High migration rates in the biggest cities are keeping median age steady, yet across Australia’s regions, the proportion of those reaching retirement age is accelerating. Australians over the age of 55 now account for more than a quarter of the local population in 340 regional Local Government Areas, from a total of 543 nationwide.
Despite the fact that more and more Australians intend to work beyond the traditional retirement age, even working past 55 can be a daunting challenge for many. Mature age workers search twice as long for work and are less likely to be offered training on the job. Additionally a lack of flexible employment options can force people out of work before they’re ready to retire.
For some regional economies, this will be a major challenge. In Eurobodalla on the South Coast of New South Wales, the number of people of working age appears to have peaked around 2010. Business owners wanting to grow in this labour market will need to act creatively to engage and retain older workers as there simply won’t be many others available.
In places like Port Hedland (WA), Alice Springs (NT), and Hobart (Tas), where participation rates of 55-64 year olds are above the national average of 59.8 per cent, this is less of an issue. In places like Bundaberg (QLD), Cessnock (NSW), and Shoalhaven (NSW) though, less than half of those aged between 55-64 are either in or looking for work.
An ageing population will have unique impacts on different regions. For example, certain regions will have lower participation rates of older residents precisely because they are desirable locations to retire. In others, the labour force will be comprised of more part time roles such as Yass (NSW) and Byron (NSW), or in Geelong’s case significantly more full time roles.
Of course, high participation rates also rely on a strong supply of good jobs within local economies to keep people engaged. Nevertheless, these elements contribute to the diversity amongst Australia’s regions and underline the need for tailored policy approaches.
The Federal Government’s recently announced Career Transition Assistance Program trials are aimed at supporting older workers to access training. This new Program complements the existing Restart wage subsidy encouraging businesses to hire workers over 50. While this is a positive start, the diversity of regional labour forces suggests a wider policy package is required to enact substantial change.
So far, our approach to the ageing issue and workforce engagement in general has been to enact uniform national policies. The demographic diversity of older Australians – where they live and how they work – means passive one-size fits all policy cannot be effective.
Instead, policy responses will need to better understand and reflect regional differences.
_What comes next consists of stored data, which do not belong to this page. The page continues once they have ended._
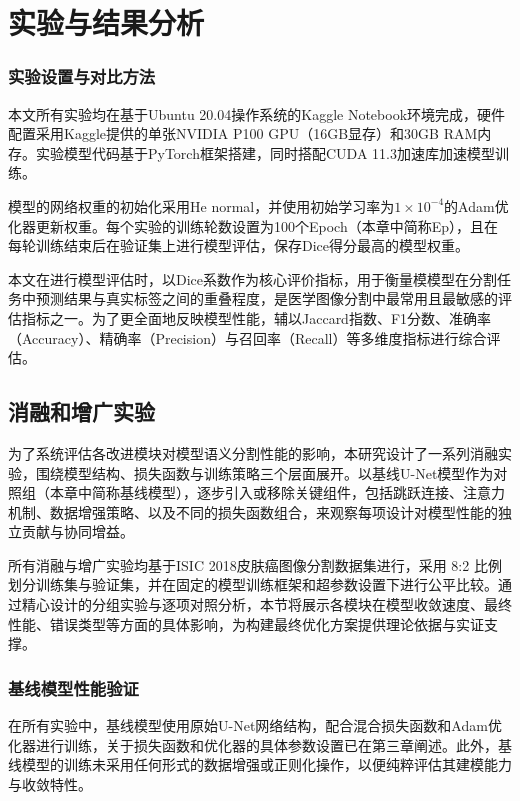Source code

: \section{实验与结果分析}

\subsubsection{实验设置与对比方法}

本文所有实验均在基于Ubuntu 20.04操作系统的Kaggle Notebook环境完成，硬件配置采用Kaggle提供的单张NVIDIA P100 GPU（16GB显存）和30GB RAM内存。实验模型代码基于PyTorch框架搭建，同时搭配CUDA 11.3加速库加速模型训练。

模型的网络权重的初始化采用He normal，并使用初始学习率为$1 \times 10^{-4}$的Adam优化器更新权重。每个实验的训练轮数设置为100个Epoch（本章中简称Ep），且在每轮训练结束后在验证集上进行模型评估，保存Dice得分最高的模型权重。

本文在进行模型评估时，以Dice系数作为核心评价指标，用于衡量模模型在分割任务中预测结果与真实标签之间的重叠程度，是医学图像分割中最常用且最敏感的评估指标之一。为了更全面地反映模型性能，辅以Jaccard指数、F1分数、准确率（Accuracy）、精确率（Precision）与召回率（Recall）等多维度指标进行综合评估。

\subsection{消融和增广实验}

为了系统评估各改进模块对模型语义分割性能的影响，本研究设计了一系列消融实验，围绕模型结构、损失函数与训练策略三个层面展开。以基线U-Net模型作为对照组（本章中简称基线模型），逐步引入或移除关键组件，包括跳跃连接、注意力机制、数据增强策略、以及不同的损失函数组合，来观察每项设计对模型性能的独立贡献与协同增益。

所有消融与增广实验均基于ISIC 2018皮肤癌图像分割数据集进行，采用 8:2 比例划分训练集与验证集，并在固定的模型训练框架和超参数设置下进行公平比较。通过精心设计的分组实验与逐项对照分析，本节将展示各模块在模型收敛速度、最终性能、错误类型等方面的具体影响，为构建最终优化方案提供理论依据与实证支撑。

\subsubsection{基线模型性能验证}

在所有实验中，基线模型使用原始U-Net网络结构，配合混合损失函数和Adam优化器进行训练，关于损失函数和优化器的具体参数设置已在第三章阐述。此外，基线模型的训练未采用任何形式的数据增强或正则化操作，以便纯粹评估其建模能力与收敛特性。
Take for example, regions like Glenorchy and Bega Valley where 55-64 year olds exhibit low participation rates, as well as high proportions of people looking for part time work. It is unlikely that one policy alone would have a significant impact as both employability and job availability are needed. Instead, regions like this may benefit from a mix of policies that work to improve skills and qualifications, promote and support local businesses that implement flexible workplace policies, and encourage them to take opportunities to employ older workers.
International experience also suggests there are a wide array of policy options available:
- Both Spain and Italy expanded access to Recognition of Prior learning (RPL), noting RPL can be more effective for workers in small businesses.
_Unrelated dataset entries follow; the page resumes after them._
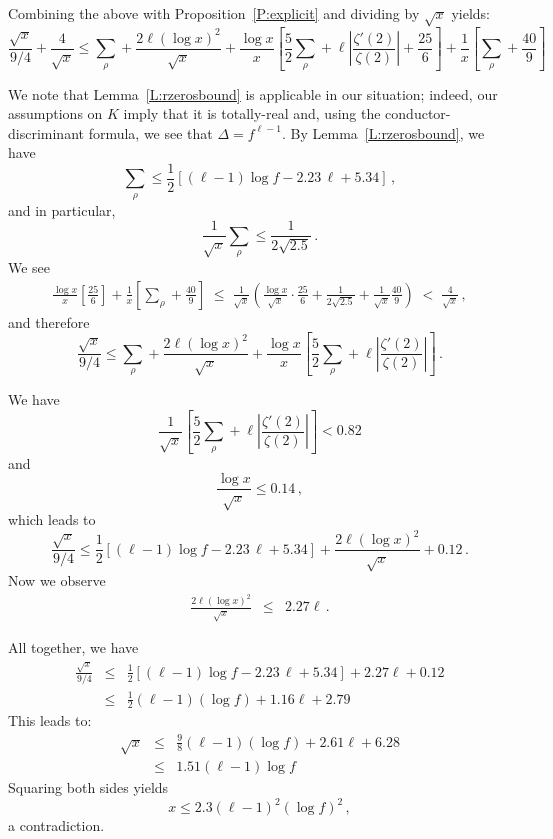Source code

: \documentclass{amsart}
\numberwithin{equation}{section}
\numberwithin{table}{section}
\begin{document}
Combining the above with Proposition~\ref{P:explicit} and dividing by $\sqrt{x}$ yields:
$$
  \frac{\sqrt{x}}{9/4}
  +
  \frac{4}{\sqrt{x}}
  \leq
  
  \sum_\rho
  +
  \frac{2\ell(\log x)^2}{\sqrt{x}}
  +
  \frac{\log x}{x}
  \left[
  \frac{5}{2}\sum_\rho+\ell
  \left|\frac{\zeta'(2)}{\zeta(2)}\right|+\frac{25}{6}
  \right]
  +
  \frac{1}{x}
  \left[
  \sum_\rho
  +
  \frac{40}{9}
  \right]
$$

We note that Lemma~\ref{L:rzerosbound} is applicable in our situation;
indeed, our assumptions on $K$ imply that it is totally-real and, using
the conductor-discriminant formula, we see that $\Delta=f^{\ell-1}$.
By Lemma~\ref{L:rzerosbound},
we have
$$
  \sum_\rho\leq
  \frac{1}{2}
  \left[
  (\ell-1)\log f-
  2.23\,\ell
  +5.34
  \right]
  
  \,,
$$
and in particular,
$$
  \frac{1}{\sqrt{x}}\sum_\rho\leq\frac{1}{2\sqrt{2.5}}
  \,.
$$
We see
\begin{eqnarray*}
  \frac{\log x}{x}
  \left[
  \frac{25}{6}
  \right]
  +
  \frac{1}{x}
  \left[
  \sum_\rho
  +
  \frac{40}{9}
  \right]
   \;\leq\;
  \frac{1}{\sqrt{x}}
  \left(
        \frac{\log x}{\sqrt{x}}
  \cdot
  \frac{25}{6}
  +
  \frac{1}{2\sqrt{2.5}}
  +
  \frac{1}{\sqrt{x}}
  \frac{40}{9}
  \right)
  \;<\;
  \frac{4}{\sqrt{x}}
  \,,
\end{eqnarray*}
and therefore
$$
  \frac{\sqrt{x}}{9/4}
  \leq
  
  \sum_\rho
  +
  \frac{2\ell(\log x)^2}{\sqrt{x}}
  +
  \frac{\log x}{x}
  \left[
  \frac{5}{2}\sum_\rho+\ell
  \left|\frac{\zeta'(2)}{\zeta(2)}\right|
  \right]
  \,.
$$

We have
$$
  \frac{1}{\sqrt{x}}\left[
  \frac{5}{2}\sum_\rho
  +
  \ell\left|\frac{\zeta'(2)}{\zeta(2)}\right|
  \right]
  <
 0.82
$$
and
$$
\frac{\log x}{\sqrt{x}}
\leq
0.14
\,,
$$
which leads to
$$
  \frac{\sqrt{x}}{9/4}
  \leq
    \frac{1}{2}
  \left[
  (\ell-1)\log f-
  2.23\,\ell
  +5.34
  \right]
  +
  \frac{2\ell(\log x)^2}{\sqrt{x}}
  +
  0.12
  \,.
$$
Now we observe
\begin{eqnarray*}
  \frac{2\ell(\log x)^2}{\sqrt{x}}
  &\leq&
  2.27\ell
  \,.
\end{eqnarray*}

All together, we have
\begin{eqnarray*}
  \frac{\sqrt{x}}{9/4}
  &\leq&
      \frac{1}{2}
  \left[
  (\ell-1)\log f-
  2.23\,\ell
  +5.34
  \right]
  +
  2.27\ell
  +
  0.12
  \\
  &\leq&
  \frac{1}{2}(\ell-1)(\log f)+1.16\ell+2.79
\end{eqnarray*}
This leads to:
\begin{eqnarray*}
  \sqrt{x}
  &\leq&
  \frac{9}{8}(\ell-1)(\log f)
  +
  2.61\ell
  +
  6.28
  \\
  &\leq&
  1.51(\ell-1)\log f
\end{eqnarray*}
Squaring both sides yields
$$
  x\leq 2.3(\ell-1)^2(\log f)^2
  \,,
$$
a contradiction.
{\raisebox{-.25ex}{\scalebox{.786}[1.272]{$\blacksquare$}}}
\end{document}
- France implemented regional awards identifying and rewarding best practices in hiring and retention of older workers.
- Denmark made changes to its version of the Work Bonus Scheme to improve uptake and encourage people to stay in work for longer.
The 2015 Intergenerational Report made clear the need to better engage older workers, with the share of over 65s expected to double over the next 40 years. Delivering the right mix of policies at the local level can deliver national benefits. Enabling longer working lives mitigates fiscal pressure on social security and healthcare costs, and ensures that Australians are better prepared for a retirement likely to be longer than any generation before them.